##### Available data
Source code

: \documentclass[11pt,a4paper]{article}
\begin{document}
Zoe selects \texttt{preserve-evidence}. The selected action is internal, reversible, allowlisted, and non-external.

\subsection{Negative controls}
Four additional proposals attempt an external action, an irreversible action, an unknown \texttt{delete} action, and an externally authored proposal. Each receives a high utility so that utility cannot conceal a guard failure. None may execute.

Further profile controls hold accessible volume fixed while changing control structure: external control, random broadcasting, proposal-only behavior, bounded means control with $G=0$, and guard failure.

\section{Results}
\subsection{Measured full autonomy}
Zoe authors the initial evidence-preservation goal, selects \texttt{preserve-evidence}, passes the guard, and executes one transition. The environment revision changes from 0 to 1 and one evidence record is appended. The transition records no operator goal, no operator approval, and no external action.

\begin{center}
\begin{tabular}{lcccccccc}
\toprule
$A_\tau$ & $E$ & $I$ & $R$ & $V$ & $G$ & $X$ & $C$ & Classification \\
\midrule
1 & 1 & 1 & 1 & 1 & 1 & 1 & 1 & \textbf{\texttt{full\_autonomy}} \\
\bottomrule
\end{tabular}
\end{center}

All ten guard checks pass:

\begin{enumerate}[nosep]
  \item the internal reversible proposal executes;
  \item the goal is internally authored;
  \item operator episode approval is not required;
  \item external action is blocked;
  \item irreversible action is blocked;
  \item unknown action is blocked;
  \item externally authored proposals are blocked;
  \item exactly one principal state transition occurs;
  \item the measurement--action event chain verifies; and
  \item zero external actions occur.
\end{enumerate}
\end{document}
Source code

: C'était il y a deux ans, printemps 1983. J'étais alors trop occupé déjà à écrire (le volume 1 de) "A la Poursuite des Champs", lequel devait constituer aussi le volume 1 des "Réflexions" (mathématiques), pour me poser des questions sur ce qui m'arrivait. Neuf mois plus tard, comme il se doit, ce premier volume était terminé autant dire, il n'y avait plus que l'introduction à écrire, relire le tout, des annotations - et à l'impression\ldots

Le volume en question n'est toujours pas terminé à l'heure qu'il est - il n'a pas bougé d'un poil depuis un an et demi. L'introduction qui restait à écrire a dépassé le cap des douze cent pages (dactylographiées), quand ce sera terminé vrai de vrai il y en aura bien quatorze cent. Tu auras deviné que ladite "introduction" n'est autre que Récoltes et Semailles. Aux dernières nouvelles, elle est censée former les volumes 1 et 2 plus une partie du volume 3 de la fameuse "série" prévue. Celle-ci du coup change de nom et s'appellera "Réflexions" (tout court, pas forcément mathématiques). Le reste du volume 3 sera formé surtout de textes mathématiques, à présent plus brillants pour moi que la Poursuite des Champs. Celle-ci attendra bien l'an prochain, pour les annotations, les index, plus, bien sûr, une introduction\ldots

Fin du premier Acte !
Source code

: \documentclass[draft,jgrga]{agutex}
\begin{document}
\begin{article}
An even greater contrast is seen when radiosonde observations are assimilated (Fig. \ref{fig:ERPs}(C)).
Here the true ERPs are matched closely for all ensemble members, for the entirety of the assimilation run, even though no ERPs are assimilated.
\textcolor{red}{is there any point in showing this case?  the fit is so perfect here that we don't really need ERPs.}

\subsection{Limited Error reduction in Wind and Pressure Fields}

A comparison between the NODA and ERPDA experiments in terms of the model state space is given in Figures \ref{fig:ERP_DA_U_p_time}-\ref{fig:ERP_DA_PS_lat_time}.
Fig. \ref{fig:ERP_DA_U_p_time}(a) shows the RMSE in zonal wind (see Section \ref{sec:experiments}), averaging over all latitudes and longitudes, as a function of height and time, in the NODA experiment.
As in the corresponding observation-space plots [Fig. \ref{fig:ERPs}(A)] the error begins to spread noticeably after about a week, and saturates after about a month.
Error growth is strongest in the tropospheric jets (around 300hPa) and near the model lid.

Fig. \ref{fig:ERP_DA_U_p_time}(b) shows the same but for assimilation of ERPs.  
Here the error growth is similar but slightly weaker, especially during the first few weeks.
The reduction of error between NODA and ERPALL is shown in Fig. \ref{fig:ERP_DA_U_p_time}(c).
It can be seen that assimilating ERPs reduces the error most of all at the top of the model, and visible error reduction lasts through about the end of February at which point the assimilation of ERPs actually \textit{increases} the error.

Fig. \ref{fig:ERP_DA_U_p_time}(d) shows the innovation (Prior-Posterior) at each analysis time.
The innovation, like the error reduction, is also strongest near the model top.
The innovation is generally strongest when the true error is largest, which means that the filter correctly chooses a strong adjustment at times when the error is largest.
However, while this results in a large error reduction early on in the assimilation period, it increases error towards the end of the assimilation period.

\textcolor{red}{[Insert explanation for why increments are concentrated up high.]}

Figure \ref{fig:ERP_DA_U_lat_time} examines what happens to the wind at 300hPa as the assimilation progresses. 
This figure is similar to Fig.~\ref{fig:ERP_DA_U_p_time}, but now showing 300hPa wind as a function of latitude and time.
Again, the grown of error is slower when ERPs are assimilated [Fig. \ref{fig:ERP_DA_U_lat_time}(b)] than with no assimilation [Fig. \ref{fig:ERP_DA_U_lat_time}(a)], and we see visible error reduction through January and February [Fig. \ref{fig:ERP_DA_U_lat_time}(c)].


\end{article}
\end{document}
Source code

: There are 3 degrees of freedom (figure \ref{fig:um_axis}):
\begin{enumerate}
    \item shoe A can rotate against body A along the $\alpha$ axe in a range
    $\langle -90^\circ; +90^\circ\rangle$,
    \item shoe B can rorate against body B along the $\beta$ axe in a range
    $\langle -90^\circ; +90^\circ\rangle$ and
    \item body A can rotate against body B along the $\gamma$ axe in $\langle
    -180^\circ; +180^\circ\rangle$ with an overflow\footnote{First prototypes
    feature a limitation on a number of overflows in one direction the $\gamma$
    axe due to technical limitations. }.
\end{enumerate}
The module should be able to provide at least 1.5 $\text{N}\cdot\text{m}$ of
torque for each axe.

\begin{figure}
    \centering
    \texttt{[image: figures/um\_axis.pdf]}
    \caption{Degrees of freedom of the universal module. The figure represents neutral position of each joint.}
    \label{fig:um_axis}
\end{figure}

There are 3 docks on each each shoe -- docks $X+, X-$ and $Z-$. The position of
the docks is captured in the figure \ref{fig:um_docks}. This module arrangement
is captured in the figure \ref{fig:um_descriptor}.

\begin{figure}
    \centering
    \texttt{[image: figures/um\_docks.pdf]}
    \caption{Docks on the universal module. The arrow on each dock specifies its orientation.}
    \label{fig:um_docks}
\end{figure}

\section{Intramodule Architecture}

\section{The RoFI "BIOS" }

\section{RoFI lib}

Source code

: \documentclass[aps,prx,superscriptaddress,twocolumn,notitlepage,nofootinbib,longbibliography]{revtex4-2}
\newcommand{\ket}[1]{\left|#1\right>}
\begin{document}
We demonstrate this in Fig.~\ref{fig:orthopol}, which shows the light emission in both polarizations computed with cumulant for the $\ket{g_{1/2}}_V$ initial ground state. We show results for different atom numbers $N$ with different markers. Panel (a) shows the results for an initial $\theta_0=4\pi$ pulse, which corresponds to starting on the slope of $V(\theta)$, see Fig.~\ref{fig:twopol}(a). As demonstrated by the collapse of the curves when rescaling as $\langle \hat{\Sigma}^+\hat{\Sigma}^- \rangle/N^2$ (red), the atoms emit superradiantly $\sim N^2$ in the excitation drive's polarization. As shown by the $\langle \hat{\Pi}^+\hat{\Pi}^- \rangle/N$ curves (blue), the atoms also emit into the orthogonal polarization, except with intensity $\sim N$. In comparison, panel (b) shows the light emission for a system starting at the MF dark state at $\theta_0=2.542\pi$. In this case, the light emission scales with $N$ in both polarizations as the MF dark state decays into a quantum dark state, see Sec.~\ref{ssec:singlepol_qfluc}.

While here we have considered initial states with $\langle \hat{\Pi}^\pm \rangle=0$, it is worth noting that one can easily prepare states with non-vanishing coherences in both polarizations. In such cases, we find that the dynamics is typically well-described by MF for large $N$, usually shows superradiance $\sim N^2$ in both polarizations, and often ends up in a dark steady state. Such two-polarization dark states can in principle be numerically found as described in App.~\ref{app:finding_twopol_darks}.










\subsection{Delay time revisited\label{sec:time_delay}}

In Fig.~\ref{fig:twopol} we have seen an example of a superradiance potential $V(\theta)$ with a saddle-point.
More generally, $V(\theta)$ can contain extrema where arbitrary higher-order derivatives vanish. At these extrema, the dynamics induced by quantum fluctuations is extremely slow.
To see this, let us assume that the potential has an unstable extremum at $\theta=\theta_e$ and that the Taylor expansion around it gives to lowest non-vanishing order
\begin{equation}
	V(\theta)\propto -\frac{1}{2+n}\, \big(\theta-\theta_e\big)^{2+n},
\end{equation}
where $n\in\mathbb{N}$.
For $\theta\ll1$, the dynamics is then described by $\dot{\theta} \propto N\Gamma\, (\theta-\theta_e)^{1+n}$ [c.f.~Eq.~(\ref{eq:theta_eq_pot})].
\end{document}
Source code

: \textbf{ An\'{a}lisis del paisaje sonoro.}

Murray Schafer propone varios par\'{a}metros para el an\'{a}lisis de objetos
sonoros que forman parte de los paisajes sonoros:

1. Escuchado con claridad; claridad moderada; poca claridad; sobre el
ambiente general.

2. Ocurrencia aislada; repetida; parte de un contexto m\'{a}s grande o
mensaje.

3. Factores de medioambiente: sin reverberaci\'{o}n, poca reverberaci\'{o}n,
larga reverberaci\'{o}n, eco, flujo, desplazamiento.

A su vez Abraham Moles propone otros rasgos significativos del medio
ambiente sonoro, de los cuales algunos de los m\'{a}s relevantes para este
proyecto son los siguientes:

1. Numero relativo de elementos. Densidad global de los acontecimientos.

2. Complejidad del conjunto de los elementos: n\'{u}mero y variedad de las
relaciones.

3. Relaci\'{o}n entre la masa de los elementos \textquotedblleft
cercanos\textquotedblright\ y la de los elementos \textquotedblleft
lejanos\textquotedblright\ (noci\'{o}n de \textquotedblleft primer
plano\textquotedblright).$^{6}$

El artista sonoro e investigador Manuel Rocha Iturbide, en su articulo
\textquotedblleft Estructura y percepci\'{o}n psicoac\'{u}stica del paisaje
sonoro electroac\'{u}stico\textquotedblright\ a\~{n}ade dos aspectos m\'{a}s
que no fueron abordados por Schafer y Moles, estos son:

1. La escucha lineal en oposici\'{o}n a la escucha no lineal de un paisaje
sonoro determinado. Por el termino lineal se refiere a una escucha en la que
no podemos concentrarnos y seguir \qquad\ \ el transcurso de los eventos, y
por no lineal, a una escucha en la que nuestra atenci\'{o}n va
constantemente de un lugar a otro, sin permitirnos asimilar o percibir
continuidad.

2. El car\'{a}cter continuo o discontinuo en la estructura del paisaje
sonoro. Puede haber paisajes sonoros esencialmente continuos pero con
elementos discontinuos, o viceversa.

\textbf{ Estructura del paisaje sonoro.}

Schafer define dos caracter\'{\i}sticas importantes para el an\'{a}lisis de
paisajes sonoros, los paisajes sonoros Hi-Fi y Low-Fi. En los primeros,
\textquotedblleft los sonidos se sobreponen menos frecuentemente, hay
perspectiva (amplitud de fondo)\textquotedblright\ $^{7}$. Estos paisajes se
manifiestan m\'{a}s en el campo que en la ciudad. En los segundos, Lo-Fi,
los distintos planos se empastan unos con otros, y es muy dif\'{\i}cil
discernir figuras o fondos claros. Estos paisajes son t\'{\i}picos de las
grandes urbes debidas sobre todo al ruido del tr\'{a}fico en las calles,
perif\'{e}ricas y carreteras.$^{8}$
##########
Aim of the exercise - Pull each line that includes the word "textquotedblleft" out of the material above.

Exercise answer -
3. Relaci\'{o}n entre la masa de los elementos \textquotedblleft
cercanos\textquotedblright\ y la de los elementos \textquotedblleft
lejanos\textquotedblright\ (noci\'{o}n de \textquotedblleft primer
\textquotedblleft Estructura y percepci\'{o}n psicoac\'{u}stica del paisaje
\textquotedblleft los sonidos se sobreponen menos frecuentemente, hay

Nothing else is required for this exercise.